5 Ekim 2011 Çarşamba

Güler Misin?Ağlar Mısın?

   Artık pes diyorum. Tüm garip insanlar beni buluyor sanırım. Sabahtan beri sürekli şoka girmekten kendimi alıkoyamadım. Tamam hepsini baştan anlatmalıyım. Sabah kalktığımda bugün kendimi işe gitmek için pek hazır hissetmediğimi fark ettim. Zaten insan buna kendini neden hazır hissetsin ki. Ama kötü bir gün olacağı daha en başından belliydi. Önce ne giysem diye düşünürken dolabın önünde dakikalar harcadıktan sonra olmadık bir şeyler geçirdim üstüme. Pantolonumun paçasındaki neden ve nasıl olduğunu anlamadığım beyaz beyaz noktacıkları ne yazık ki evden çıktıktan sonra fark ettim. Büyük olasılıkla bir temizlik faciası yaşamış olmalıyım. Bu detaya takılarak zaten kötü başlamış olan günümü daha beter hale getirmemek için kendime söz verdim ve yola devam ettim. Yolda yürürken karşıdan gelen bir kız, bu günün tüm kötülüğünün üzerine görmek istediğim son şey olabilirdi. Tamam giyim makyaj bunların uzmanı değilim. Yani aslında uzman olmaya bir ayak mesafesi kadar yakınım diyebilirim. Terazi kadını olmanın bazı avantajları var tabii. En başta modaya daha düşkün oluyor insan :) Neyse bir şeyi çok iyi bildiğimi söylemesem de bu kadının tam bir facia olduğunu rahatlıkla söyleyebilirim. Üzerine bir hırka giymiş, kumaşından modeline kadar her yanından zevksizlik aksa da bunların hepsinden daha kötü olan bir yanı vardı bu hırkanın. "RENGİ" Ya asla bu renk kıyafet giymedim demem ama, ben bu renk kıyafetleri asla bu şekilde kombine etmem. Şu kadarını söylemeliyim hırkanın beden kısmı cırt bir mor renginde kolları ise fuşya rengindeydi. Yani uzaktan çook uzaktan hatta oturduğunuz yerden bile ben buradayım diyordu resmen. Ama en kötüsü tüm bu detaylar yetmezmiş gibi bu kız bu hırkanın üzerine KIRMIZI hatta KIPKIRMIZI bir ruj sürmüştü. Yani bu kadar berbat bir seçim olamaz resmen kız ben buradayım demek istiyormuş. Oysaki neden kendini bu denli deşifre ettiğini hiç anlamadım.Hayır deşifre edilecek bir yanı olsa neyse. Zaten insan ona ancak bir kez bakabilirdi. Bazen tüm bu gördüklerimden sonra kadın olmak çok utanç verici bir durum olabiliyor. 

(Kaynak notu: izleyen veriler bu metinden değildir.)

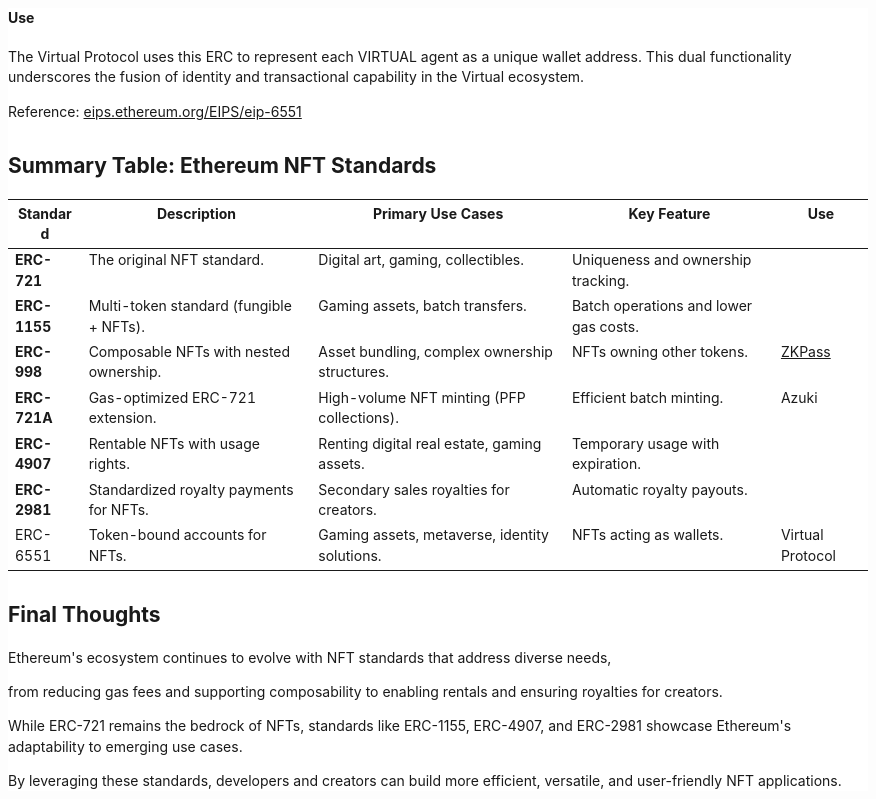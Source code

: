 #### Use

The Virtual Protocol uses this ERC to represent each VIRTUAL agent as a unique wallet address. This dual functionality underscores the fusion of identity and transactional capability in the Virtual ecosystem.

Reference: [eips.ethereum.org/EIPS/eip-6551](https://eips.ethereum.org/EIPS/eip-6551)

## Summary Table: Ethereum NFT Standards

| **Standard** | **Description**                         | **Primary Use Cases**                         | **Key Feature**                       | Use                                                          |
| ------------ | --------------------------------------- | --------------------------------------------- | ------------------------------------- | ------------------------------------------------------------ |
| **ERC-721**  | The original NFT standard.              | Digital art, gaming, collectibles.            | Uniqueness and ownership tracking.    |                                                              |
| **ERC-1155** | Multi-token standard (fungible + NFTs). | Gaming assets, batch transfers.               | Batch operations and lower gas costs. |                                                              |
| **ERC-998**  | Composable NFTs with nested ownership.  | Asset bundling, complex ownership structures. | NFTs owning other tokens.             | [ZKPass](https://medium.com/zkpass/a-technical-overview-of-zkpass-protocol-e28303e472e9) |
| **ERC-721A** | Gas-optimized ERC-721 extension.        | High-volume NFT minting (PFP collections).    | Efficient batch minting.              | Azuki                                                        |
| **ERC-4907** | Rentable NFTs with usage rights.        | Renting digital real estate, gaming assets.   | Temporary usage with expiration.      |                                                              |
| **ERC-2981** | Standardized royalty payments for NFTs. | Secondary sales royalties for creators.       | Automatic royalty payouts.            |                                                              |
| ERC-6551     | Token-bound accounts for NFTs.          | Gaming assets, metaverse, identity solutions. | NFTs acting as wallets.               | Virtual Protocol                                             |

## Final Thoughts

Ethereum's ecosystem continues to evolve with NFT standards that address diverse needs,



 from reducing gas fees and supporting composability to enabling rentals and ensuring royalties for creators. 

While ERC-721 remains the bedrock of NFTs, standards like ERC-1155, ERC-4907, and ERC-2981 showcase Ethereum's adaptability to emerging use cases. 

By leveraging these standards, developers and creators can build more efficient, versatile, and user-friendly NFT applications.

   Şimdi gelelim esas olaya tüm bunları unutamayacağımı bilerek ofise geldim. Kendimi motive etme çabasının üst sınırındaydım. İş arkadaşlarımdan biriyle çarpık ilişkiler hakkında saçma bir tartışmaya girdim. Son zamanlarda başkalarının ilişkileriyle kafayı bozmuş durumdayım. "Şimdiki gençler nereye doğru gidiyor böyle" moduna sabah sabah girmemek daha uygun olurdu ama bombanın fitili çekilmişti artık. Muhabbet ikili ilişkiler konusuna geldi mi benden daha uzmanı yok. Ben öyle uzaktan her şeyi çok iyi kontrol edebilirim. Hemen ne doğru ne yanlış söyleyebilirim. Belki tüm bunların sebebi davulun sesinin uzaktan insana hoş gelmesinden kaynaklanabilir. Ama ben yine de bu konuda sürekli bir fikir sahibi olacağım. Her tartışmada bir sevgilin olsun da o zaman görelim seni diyen kendi tabirimle " - kafalı " eksi kafalı insanlardan çok sıkıldım. Bu yüzden ilk ilişkimi tüm bu savunduğum düşüncelerin deneyi olarak heba edeceğime yüzde yüz emin gibiyim. Durum şu ben ikili ilişkilerin insanların hayatını kaplamasının ve kişiye başlı başına bir birey olduğunu unutturma-sının çok yanlış  olduğunu düşünüyorum. Birini sevmek o yanında yokken bile birlikte adım attığını düşünmek gibidir diyebilirsiniz. (Bu sözü de şuan uydurdum) Bende buna katılıyorum evet ne güzel her an varmış gibi bir duygu ama sonuçta o adımı atan sizsiniz ve emin olun o adımı attığınızdan haberi bile yok. Ben her kişinin birazcık özgürlüğe ihtiyacı olduğunu düşünüyorum. Biz tam bunları tartışırken aklıma nefis bir örnek geldi ve hemen atıldım. Bizim şirkette bir tane eleman var ben hayatımda erkek gibi erkek olup da (yani gay olmadığı halde) bu kadar yalaka olan bir erkek daha görmedim. Ama yani bir insan ancak bu kadar sevgilisinin dibinde olabilir. Zaten beraber kaldıklarını söylediğinde benim tepkim direk şu olmuştu.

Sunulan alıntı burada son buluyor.